[82]. This is the well-known Adam’s Peak, the Jabal al-Ramun of the Arabs where Adam fell when cast out of Eden in the lowest or lunar sphere. Eve fell at Jeddah (a modern myth) and the unhappy pair met at Mount Arafat (i.e. recognition) near Meccah. Thus their fall was a fall indeed. (Pilgrimage iii. 259).
[83]. He is the Alcinous of our Arabian Odyssy.
[84]. This word is not in the dictionaries; Hole (p. 192) and Lane understand it to mean the hog-deer; but why, one cannot imagine. The animal is neither “beautiful” nor “uncommon” and most men of my day have shot dozens in the Sind-Shikárgáhs.

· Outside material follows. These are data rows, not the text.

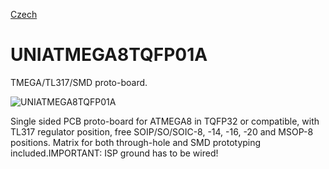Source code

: 
[Czech](./README.cs.md)
<!--- module --->
# UNIATMEGA8TQFP01A
<!--- Emodule --->

<!--- subtitle --->TMEGA/TL317/SMD proto-board.<!--- Esubtitle --->

![UNIATMEGA8TQFP01A](/doc/img/UNIATMEGA8TQFP01A_QRcode.png)

<!--- description --->Single sided PCB proto-board for ATMEGA8 in TQFP32 or compatible, with TL317 regulator position, free SOIP/SO/SOIC-8, -14, -16, -20 and MSOP-8 positions. Matrix for both through-hole and SMD prototyping included.IMPORTANT: ISP ground has to be wired!<!--- Edescription --->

[85]. M. Polo speaks of a ruby in Seilan (Ceylon) a palm long and three fingers thick: William of Tyre mentions a ruby weighing twelve Egyptian drams (Gibbon ii. 123), and Mandeville makes the King of Mammera wear about his neck a “rubye orient” one foot long by five fingers large.
[86]. The fable is from Al-Kazwini and Ibn Al-Wardi who place the serpent (an animal sacred to Æsculapius, Pliny, xxix. 4) “in the sea of Zanj” (i.e. Zanzibar). In the “garrow hills” of N. Eastern Bengal the skin of the snake Burrawar(?) is held to cure pain (Asiat. Res. vol. iii.).

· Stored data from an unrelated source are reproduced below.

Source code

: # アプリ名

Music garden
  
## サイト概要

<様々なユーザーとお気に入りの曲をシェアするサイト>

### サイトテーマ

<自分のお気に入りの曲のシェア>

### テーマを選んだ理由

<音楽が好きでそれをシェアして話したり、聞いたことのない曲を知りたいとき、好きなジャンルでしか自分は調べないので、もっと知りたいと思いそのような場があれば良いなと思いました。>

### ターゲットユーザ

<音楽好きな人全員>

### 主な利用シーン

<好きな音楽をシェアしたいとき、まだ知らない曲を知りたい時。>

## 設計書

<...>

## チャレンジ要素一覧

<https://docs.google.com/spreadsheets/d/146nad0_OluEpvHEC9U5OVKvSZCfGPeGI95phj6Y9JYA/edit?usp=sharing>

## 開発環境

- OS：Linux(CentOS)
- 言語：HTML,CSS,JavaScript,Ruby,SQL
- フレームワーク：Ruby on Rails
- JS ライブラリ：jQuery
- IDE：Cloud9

[87]. For “Emerald,” Hole (p. 177) would read emery or adamantine spar.
[88]. Evidently Maháráj = Great Rajah, Rajah in Chief, an Hindu title common to the three potentates before alluded to, the Narsinga, Balhara or Samiry.
[89]. This is probably classical. So the page said to Philip of Macedon every morning, “Remember, Philip, thou art mortal”; also the slave in the Roman Triumph,
Respice post te: hominem te esse memento!
And the dying Severus, “Urnlet, soon shalt thou enclose what hardly a whole world could contain.” But the custom may also have been Indian: the contrast of external pomp with the real vanity of human life suggests itself to all.